Quelquefois, le vieux Gaspard prenait son fusil et
s’en allait à la recherche des chamois ; il en tuait de
temps en temps. C’était alors fête dans l’auberge de
Schwarenbach et grand festin de chair fraîche.

Un matin, il partit ainsi. Le thermomètre du
dehors marquait dix-huit au-dessous de glace. Le
soleil n’étant pas encore levé, le chasseur espérait
surprendre les bêtes aux abords du Wildstrubel.

Ulrich, demeuré seul, resta couché jusqu’à dix
heures. Il était d’un naturel dormeur ; mais il n’eût
point osé s’abandonner ainsi à son penchant en
présence du vieux guide toujours ardent et matinal.

Il déjeuna lentement avec Sam, qui passait aussi
ses jours et ses nuits à dormir devant le feu ; puis il
se sentit triste, effrayé même de la solitude et saisi
par le besoin de la partie de cartes quotidienne,
comme on l’est par le désir d’une habitude
invincible.

Alors il sortit pour aller au-devant de son
compagnon qui devait rentrer à quatre heures.

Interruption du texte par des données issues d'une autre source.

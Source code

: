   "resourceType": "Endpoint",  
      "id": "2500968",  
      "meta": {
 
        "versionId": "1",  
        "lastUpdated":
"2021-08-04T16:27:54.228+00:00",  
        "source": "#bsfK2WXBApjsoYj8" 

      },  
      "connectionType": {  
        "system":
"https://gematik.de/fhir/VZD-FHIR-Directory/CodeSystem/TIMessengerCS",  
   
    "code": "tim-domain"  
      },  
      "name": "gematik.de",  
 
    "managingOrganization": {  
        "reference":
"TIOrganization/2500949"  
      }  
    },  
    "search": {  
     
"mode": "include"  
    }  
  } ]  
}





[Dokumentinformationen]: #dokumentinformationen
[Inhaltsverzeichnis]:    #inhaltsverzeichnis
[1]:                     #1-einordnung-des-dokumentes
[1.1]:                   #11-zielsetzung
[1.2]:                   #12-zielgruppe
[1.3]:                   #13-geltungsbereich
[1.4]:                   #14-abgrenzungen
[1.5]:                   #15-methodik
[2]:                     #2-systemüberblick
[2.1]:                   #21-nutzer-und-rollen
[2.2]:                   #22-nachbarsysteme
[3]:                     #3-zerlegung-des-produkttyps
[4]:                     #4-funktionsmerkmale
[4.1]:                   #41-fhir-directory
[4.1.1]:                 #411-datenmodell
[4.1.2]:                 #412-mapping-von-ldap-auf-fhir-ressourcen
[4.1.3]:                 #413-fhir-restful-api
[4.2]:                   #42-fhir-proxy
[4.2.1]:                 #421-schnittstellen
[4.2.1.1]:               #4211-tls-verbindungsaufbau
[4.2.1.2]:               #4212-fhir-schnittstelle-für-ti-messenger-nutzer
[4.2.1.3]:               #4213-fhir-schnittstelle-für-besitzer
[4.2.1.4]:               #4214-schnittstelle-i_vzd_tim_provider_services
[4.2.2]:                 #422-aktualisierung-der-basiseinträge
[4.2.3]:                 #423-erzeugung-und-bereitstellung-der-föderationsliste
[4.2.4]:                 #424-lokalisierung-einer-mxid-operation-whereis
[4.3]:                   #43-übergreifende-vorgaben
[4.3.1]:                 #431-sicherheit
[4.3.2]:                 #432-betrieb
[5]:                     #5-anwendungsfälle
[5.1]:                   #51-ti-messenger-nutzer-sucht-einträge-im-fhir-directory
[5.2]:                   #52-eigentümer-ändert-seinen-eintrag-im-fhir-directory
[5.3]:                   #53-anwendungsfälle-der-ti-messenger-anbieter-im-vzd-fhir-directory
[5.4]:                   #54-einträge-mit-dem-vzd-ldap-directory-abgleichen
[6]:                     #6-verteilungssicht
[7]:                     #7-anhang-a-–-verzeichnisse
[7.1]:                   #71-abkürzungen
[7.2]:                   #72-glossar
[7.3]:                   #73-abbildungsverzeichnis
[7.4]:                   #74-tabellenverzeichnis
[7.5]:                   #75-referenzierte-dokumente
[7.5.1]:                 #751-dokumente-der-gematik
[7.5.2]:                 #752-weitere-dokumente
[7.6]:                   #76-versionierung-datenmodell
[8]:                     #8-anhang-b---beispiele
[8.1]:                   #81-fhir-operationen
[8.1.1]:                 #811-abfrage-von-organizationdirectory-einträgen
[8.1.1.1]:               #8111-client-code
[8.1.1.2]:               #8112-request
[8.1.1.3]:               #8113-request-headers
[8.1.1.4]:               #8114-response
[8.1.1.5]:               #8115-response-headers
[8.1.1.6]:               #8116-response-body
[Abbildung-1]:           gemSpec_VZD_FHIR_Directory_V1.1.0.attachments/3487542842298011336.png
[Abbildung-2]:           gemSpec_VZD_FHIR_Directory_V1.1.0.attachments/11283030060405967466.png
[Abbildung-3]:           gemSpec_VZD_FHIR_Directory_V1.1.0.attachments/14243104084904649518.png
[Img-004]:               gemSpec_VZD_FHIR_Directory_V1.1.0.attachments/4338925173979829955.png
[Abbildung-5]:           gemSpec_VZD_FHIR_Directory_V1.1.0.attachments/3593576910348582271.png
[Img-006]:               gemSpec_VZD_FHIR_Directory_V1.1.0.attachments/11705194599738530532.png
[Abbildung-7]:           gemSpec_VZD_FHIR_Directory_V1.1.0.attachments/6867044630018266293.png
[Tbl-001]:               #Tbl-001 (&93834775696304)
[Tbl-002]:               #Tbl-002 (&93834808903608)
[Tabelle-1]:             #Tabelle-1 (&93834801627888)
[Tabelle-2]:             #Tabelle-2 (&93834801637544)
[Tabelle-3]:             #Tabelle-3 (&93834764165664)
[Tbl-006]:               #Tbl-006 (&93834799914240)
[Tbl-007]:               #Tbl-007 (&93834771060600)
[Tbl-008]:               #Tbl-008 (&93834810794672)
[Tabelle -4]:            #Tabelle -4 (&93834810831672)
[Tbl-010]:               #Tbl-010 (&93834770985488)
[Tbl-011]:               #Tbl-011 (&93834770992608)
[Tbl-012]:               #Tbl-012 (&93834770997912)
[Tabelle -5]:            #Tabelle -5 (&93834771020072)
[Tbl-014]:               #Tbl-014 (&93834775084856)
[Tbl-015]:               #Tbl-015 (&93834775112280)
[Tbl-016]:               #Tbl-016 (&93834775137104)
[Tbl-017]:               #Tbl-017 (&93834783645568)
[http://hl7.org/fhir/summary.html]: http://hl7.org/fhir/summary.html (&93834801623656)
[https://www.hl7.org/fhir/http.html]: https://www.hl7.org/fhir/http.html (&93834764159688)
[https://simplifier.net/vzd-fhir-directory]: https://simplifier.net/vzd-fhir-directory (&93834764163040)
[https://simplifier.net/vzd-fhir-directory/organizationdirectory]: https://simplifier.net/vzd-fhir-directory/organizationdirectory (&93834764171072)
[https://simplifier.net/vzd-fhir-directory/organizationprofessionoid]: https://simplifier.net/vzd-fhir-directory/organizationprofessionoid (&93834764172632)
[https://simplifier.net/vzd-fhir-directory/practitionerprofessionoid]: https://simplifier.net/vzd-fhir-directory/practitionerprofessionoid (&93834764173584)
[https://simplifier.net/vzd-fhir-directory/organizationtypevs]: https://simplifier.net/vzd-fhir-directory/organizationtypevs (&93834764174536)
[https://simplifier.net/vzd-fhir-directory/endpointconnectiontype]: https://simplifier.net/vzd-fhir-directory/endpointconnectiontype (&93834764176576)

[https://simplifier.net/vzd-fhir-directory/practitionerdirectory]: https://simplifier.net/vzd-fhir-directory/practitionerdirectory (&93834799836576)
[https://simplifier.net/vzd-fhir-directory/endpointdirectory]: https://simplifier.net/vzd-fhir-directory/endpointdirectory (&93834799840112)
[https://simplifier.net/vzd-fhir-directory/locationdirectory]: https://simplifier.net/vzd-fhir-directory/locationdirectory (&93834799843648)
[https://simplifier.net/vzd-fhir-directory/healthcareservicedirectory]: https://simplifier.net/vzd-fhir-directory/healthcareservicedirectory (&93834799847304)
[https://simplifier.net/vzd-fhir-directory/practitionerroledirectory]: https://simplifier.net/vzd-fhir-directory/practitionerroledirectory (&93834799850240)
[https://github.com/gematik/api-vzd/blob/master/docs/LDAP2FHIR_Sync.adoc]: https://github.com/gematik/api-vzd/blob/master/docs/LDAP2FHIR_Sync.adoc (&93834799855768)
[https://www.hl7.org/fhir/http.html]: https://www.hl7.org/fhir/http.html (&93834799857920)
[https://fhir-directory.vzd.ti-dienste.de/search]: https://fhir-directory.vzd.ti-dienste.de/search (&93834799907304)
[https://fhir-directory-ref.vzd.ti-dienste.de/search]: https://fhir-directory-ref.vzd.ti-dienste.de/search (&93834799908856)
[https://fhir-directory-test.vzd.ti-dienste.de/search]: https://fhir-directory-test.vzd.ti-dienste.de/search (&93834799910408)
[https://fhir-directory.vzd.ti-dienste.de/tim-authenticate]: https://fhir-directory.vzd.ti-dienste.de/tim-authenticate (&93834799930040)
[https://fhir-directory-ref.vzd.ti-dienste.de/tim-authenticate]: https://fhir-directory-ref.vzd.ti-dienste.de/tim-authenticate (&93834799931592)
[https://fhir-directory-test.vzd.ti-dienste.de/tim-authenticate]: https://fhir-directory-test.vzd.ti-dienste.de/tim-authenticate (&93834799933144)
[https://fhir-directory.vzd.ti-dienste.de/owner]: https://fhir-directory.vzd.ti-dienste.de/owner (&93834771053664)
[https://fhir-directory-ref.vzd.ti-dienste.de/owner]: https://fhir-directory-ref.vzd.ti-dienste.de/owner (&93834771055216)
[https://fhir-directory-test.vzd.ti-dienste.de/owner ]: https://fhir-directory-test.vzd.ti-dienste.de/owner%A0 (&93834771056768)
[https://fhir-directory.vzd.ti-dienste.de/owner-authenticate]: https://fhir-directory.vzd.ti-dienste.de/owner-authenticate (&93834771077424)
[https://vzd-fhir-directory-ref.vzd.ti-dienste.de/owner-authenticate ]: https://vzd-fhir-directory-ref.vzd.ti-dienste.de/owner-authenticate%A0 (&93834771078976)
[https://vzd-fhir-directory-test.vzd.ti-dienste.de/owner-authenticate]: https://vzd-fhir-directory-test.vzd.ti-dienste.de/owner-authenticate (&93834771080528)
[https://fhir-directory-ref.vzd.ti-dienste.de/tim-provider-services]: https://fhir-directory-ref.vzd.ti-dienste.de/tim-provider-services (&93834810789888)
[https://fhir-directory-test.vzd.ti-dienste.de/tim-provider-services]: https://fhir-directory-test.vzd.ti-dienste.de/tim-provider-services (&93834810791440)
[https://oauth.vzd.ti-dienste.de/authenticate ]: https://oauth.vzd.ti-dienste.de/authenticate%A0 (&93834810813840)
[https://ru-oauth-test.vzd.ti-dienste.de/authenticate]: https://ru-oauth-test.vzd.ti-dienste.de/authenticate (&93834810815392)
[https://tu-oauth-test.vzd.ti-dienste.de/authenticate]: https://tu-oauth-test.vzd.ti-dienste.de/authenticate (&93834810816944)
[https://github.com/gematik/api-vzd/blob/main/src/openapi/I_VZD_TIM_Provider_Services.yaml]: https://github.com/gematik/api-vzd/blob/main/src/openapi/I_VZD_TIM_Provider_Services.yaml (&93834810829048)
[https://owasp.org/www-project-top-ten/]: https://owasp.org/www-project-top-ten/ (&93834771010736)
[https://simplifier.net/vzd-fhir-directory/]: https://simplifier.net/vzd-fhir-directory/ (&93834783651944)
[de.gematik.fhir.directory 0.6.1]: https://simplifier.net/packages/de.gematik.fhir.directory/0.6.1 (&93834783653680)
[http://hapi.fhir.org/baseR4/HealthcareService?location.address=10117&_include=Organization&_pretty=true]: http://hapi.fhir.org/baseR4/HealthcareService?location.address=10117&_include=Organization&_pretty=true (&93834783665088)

La neige avait nivelé toute la profonde vallée,
comblant les crevasses, effaçant les deux lacs,
capitonnant les
rochers, ne faisant
plus, entre les
sommets immenses,
qu’une immense cuve
blanche régulière,
aveuglante et glacée.

Depuis trois
semaines, Ulrich n’était
plus revenu au bord de
l’abîme d’où il regardait le
village. Il y voulut retourner
avant de gravir les pentes qui
conduisaient à Wildstrubel.
Loëche maintenant était aussi
sous la neige, et les demeures
ne se reconnaissaient plus guère,
ensevelies sous ce manteau pâle.

Puis, tournant à droite, il gagna le glacier de
Loemmern. Il allait de son pas allongé de
montagnard, en frappant de son bâton ferré la neige
aussi dure que la pierre. Et il cherchait avec son oeil
perçant le petit point noir et mouvant, au loin, sur
cette nappe démesurée.

Quand il fut au bord du glacier, il s’arrêta, se
demandant si le vieux avait bien pris ce chemin ;

puis il se mit à longer les moraines d’un pas plus
rapide et plus inquiet.

Le jour baissait ; les neiges devenaient roses ; un
vent sec et gelé courait par souffles brusques sur leur
surface de cristal. Ulrich poussa un cri d’appel aigu,
vibrant, prolongé. La voix s’envola dans le silence
de mort où dormaient les montagnes ; elle courut au
loin, sur les vagues immobiles et profondes d’écume
glaciale, comme un cri d’oiseau sur les vagues de la
mer ; puis elle s’éteignit et rien ne lui répondit.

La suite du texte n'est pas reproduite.